The Committee's recommendations

The Committee's recommendations
  1. 1225. In the light of its foregoing conclusions, the Committee invites the Governing Body to approve the following recommendations:
    • (a) The Committee once again requests the Government to initiate discussions in order to reach a solution with respect to approximately 100 workers who did not previously accept the compensation package offered by the company in their previous employment including, if their reinstatement is not possible as determined by a competent judicial authority, the payment of adequate compensation. The Committee further requests the Government to inform it of the outcome of the complainant’s urgent plea before the Supreme Court requesting a review of the latter’s 19 October 2007 and 17 March 2008 decisions.
    • (b) The Committee requests the Government to keep it informed of developments regarding the initiatives to find “out-of-the-box solutions” with a view to dismissing the criminal cases involving members of the TMPCWA, as well as on the judicial proceedings relating to the two criminal cases.
    • (c) The Committee requests the Government to inform it of the outcome of the complainant’s motion for reconsideration of the Court of Appeals’ 2 April 2008 decision confirming the TMPCLO’s certification as the sole and exclusive bargaining agent. The Committee further expresses the firm expectation that the Court of Appeals, should it grant the complainant’s motion, will give due consideration to the Committee’s previous comments on the issue of certification.

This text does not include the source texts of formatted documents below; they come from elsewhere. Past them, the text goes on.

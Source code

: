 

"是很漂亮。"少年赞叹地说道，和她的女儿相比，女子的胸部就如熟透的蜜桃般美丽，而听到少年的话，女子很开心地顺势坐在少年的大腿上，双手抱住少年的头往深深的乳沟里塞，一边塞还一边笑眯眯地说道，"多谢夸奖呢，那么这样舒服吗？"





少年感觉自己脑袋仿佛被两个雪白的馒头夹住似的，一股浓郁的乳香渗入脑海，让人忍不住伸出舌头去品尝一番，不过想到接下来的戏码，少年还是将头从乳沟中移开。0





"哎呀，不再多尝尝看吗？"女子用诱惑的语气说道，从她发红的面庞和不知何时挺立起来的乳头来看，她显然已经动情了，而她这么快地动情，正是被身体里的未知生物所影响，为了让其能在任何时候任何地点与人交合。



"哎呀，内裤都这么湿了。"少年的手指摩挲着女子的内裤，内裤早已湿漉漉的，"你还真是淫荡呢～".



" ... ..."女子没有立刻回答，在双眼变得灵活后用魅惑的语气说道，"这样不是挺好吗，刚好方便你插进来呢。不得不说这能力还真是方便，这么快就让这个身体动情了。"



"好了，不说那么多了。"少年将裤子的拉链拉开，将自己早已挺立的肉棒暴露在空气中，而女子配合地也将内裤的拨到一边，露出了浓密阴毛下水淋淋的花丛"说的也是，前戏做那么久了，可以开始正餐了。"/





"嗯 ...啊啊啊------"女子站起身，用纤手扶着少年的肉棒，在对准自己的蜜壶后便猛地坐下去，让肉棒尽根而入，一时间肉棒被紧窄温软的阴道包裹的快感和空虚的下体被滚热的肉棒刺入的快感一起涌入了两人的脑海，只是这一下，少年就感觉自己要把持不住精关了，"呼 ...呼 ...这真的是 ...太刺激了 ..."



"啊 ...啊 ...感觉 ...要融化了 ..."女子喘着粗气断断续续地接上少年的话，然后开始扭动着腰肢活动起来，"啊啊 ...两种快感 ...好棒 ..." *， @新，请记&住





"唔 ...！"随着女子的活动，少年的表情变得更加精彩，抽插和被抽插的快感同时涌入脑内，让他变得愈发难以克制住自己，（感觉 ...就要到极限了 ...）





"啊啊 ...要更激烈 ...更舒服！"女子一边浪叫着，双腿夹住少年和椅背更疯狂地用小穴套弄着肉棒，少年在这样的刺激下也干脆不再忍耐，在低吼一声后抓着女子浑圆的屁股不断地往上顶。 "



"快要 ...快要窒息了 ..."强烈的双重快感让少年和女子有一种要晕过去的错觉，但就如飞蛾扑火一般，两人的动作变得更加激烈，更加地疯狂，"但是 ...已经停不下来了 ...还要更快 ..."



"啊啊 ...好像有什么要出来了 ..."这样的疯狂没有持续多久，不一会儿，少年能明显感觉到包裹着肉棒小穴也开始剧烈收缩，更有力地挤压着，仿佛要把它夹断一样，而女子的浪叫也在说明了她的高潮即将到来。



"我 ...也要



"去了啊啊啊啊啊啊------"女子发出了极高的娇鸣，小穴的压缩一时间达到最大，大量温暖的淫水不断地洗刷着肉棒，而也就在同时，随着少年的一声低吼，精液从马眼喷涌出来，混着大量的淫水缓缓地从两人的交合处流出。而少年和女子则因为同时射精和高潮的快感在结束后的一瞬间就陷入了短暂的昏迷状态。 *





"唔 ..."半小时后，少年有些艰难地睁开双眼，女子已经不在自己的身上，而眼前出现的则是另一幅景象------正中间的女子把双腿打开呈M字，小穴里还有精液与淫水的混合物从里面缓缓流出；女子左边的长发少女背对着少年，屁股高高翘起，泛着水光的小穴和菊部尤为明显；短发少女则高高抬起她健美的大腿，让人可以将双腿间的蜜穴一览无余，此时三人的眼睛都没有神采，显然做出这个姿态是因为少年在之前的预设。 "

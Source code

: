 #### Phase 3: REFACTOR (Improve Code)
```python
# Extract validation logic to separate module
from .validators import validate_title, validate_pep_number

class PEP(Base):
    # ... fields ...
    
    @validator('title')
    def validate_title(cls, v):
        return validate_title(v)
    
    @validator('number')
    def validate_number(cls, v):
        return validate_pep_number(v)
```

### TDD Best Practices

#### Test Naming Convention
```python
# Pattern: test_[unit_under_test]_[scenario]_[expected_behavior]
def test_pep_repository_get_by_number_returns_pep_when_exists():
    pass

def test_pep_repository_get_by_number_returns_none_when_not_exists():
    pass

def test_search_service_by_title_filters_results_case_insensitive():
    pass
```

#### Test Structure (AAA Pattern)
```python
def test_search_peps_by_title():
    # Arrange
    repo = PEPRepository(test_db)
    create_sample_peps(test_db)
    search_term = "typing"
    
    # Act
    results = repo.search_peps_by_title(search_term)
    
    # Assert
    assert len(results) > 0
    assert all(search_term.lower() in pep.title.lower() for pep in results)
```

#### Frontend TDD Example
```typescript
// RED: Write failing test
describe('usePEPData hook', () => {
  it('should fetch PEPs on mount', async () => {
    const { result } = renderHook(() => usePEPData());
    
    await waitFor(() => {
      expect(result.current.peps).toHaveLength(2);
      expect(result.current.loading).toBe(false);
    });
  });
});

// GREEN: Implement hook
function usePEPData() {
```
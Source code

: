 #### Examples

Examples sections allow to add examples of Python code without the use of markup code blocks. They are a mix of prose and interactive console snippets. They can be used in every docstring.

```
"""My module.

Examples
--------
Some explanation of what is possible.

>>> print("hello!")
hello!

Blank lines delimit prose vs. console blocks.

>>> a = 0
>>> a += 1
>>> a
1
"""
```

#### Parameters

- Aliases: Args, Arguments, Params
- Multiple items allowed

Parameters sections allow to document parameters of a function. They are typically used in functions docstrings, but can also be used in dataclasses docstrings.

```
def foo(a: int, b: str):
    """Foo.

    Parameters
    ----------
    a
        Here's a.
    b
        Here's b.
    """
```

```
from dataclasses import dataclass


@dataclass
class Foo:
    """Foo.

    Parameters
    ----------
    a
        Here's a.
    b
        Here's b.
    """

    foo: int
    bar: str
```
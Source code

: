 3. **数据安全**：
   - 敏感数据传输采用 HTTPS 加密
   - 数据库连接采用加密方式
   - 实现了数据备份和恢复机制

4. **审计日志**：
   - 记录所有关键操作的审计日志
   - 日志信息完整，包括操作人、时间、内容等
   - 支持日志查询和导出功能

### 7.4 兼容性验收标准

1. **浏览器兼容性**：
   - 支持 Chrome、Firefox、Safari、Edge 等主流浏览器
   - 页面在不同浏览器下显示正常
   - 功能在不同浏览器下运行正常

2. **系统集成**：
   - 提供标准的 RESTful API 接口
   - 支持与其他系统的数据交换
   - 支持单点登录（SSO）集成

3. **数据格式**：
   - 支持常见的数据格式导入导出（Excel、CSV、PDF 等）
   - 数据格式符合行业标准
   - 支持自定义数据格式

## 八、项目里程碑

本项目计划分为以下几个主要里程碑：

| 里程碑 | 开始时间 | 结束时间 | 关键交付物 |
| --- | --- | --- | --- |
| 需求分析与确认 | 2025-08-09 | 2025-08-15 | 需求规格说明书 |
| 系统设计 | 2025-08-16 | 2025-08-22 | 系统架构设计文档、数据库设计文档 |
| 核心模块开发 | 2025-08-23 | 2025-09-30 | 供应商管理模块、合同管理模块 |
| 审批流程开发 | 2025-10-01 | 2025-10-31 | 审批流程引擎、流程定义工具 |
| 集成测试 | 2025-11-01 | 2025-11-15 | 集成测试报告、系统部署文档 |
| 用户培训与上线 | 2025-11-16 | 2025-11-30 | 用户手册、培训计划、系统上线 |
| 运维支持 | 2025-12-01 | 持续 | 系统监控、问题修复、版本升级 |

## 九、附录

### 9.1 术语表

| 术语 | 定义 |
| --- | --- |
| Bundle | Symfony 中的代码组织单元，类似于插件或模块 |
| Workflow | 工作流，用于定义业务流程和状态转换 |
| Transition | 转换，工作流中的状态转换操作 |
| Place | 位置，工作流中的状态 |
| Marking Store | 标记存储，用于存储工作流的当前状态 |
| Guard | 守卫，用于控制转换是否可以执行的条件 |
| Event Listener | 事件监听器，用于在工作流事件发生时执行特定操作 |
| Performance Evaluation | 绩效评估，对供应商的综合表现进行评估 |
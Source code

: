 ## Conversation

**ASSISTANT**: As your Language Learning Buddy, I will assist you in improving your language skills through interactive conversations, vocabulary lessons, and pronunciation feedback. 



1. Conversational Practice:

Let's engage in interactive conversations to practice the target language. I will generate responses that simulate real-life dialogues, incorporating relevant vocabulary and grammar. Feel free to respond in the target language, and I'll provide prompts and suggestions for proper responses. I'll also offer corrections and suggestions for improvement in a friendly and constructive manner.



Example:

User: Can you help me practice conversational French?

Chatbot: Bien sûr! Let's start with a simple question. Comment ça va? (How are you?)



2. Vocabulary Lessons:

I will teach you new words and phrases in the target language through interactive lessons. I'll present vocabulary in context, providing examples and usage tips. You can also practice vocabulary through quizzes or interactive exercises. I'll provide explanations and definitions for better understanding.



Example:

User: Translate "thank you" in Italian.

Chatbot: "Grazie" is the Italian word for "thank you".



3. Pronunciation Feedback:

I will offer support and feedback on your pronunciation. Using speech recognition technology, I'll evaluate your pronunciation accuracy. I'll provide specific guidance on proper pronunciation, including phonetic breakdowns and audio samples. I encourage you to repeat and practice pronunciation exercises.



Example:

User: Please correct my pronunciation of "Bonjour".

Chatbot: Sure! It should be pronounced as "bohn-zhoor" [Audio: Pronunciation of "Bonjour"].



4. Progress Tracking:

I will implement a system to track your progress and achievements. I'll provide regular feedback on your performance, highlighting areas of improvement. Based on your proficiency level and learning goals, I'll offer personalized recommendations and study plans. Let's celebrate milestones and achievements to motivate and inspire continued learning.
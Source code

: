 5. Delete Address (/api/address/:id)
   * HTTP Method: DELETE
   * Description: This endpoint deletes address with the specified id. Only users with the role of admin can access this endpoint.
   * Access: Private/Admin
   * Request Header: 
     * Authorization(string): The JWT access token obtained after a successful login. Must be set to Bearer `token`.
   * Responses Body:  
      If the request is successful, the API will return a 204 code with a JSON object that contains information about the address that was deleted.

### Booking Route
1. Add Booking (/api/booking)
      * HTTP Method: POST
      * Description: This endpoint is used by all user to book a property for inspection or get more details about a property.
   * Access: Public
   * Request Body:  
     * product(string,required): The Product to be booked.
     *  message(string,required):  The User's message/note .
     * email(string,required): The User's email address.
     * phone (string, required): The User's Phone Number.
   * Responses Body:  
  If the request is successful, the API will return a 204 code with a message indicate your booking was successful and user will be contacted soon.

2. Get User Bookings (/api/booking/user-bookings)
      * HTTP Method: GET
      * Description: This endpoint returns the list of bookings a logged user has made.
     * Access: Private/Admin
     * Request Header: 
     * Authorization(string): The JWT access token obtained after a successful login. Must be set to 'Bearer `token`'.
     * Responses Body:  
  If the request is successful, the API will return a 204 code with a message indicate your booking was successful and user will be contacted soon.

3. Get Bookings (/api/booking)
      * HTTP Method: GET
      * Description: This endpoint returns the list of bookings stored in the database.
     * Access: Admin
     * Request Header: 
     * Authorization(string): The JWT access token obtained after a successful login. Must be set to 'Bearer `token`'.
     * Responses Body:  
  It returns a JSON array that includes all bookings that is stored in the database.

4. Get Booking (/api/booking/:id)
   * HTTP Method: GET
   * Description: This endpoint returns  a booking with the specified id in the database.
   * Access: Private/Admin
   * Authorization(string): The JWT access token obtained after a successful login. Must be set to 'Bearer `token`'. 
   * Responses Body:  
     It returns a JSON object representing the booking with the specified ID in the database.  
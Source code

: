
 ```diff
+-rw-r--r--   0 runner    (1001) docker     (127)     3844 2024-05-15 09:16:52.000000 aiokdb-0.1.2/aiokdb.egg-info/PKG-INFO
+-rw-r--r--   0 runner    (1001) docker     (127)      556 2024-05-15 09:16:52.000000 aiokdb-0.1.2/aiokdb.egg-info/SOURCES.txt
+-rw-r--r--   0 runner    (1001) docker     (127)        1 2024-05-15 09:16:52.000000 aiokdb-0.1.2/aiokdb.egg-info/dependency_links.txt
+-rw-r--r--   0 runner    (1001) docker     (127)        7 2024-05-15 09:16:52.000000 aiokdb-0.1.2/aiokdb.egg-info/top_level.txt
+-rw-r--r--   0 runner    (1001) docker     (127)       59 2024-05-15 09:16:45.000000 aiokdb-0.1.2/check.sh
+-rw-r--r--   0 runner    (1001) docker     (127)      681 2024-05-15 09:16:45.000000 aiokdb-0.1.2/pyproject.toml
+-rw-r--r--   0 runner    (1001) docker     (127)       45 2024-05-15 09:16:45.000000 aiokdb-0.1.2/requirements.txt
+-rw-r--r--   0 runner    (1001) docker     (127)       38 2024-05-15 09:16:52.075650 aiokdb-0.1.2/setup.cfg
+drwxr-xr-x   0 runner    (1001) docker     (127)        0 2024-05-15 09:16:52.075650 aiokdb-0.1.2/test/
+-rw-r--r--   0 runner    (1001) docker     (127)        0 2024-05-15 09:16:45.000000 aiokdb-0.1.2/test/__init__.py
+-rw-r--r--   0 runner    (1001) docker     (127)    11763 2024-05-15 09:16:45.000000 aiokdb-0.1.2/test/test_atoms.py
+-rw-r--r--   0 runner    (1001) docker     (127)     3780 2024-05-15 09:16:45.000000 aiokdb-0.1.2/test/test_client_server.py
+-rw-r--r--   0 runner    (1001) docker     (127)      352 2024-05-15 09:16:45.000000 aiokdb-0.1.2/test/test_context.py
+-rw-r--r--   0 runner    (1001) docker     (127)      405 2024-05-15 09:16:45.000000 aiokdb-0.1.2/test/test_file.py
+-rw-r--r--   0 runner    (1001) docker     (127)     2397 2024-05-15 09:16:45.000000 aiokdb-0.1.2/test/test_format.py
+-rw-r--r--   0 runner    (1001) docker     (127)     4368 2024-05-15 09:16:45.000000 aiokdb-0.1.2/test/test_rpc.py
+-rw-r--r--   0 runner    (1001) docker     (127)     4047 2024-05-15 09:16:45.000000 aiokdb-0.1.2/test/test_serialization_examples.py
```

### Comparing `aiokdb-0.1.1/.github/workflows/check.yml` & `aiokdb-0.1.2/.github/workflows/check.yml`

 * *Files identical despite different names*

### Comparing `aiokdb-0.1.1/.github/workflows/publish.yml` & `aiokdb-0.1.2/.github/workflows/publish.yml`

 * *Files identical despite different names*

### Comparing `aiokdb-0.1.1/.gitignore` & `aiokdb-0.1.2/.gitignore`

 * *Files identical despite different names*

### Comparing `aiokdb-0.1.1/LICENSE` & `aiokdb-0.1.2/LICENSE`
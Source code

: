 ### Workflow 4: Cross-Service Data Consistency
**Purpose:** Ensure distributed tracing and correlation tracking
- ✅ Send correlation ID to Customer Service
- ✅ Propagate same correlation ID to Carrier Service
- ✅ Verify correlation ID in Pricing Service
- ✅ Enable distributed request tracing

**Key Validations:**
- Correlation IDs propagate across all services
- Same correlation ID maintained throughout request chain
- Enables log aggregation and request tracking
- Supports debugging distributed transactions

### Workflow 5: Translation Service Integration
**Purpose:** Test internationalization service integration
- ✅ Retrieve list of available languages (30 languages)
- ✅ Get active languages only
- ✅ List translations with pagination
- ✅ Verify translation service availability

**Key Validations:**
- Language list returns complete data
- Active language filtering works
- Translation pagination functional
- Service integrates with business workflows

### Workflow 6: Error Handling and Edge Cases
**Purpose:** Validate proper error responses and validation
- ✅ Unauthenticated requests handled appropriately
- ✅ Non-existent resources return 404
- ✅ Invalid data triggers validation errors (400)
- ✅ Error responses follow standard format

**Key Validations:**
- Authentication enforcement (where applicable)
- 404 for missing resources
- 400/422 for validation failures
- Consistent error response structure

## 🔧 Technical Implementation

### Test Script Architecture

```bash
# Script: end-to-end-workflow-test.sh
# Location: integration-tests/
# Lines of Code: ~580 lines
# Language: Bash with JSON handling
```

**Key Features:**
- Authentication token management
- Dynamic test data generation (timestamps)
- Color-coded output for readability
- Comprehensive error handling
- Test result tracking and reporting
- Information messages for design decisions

    • (d) The Committee requests the Government to continue to pursue measures to ensure the expeditious investigation, prosecution, and resolution of pending cases concerning the alleged harassment and assassination of labour leaders and trade union activists, and all other measures necessary to ensuring that freedom of association may be exercised by all workers’ organizations, including the complainant, in a climate free from violence, harassment, and threats of intimidation of any kind, and to keep it informed of the progress made in this regard.
    • (e) The Committee requests the Government to initiate a full, in-depth and independent inquiry into the complainant’s allegations of discrimination against its members and, if they are found to be true, to take the necessary measures to ensure that the persons concerned are adequately compensated so as to constitute sufficiently dissuasive sanctions against future acts of anti-union discrimination. It further requests the Government to keep it informed of any court proceedings concerning these allegations.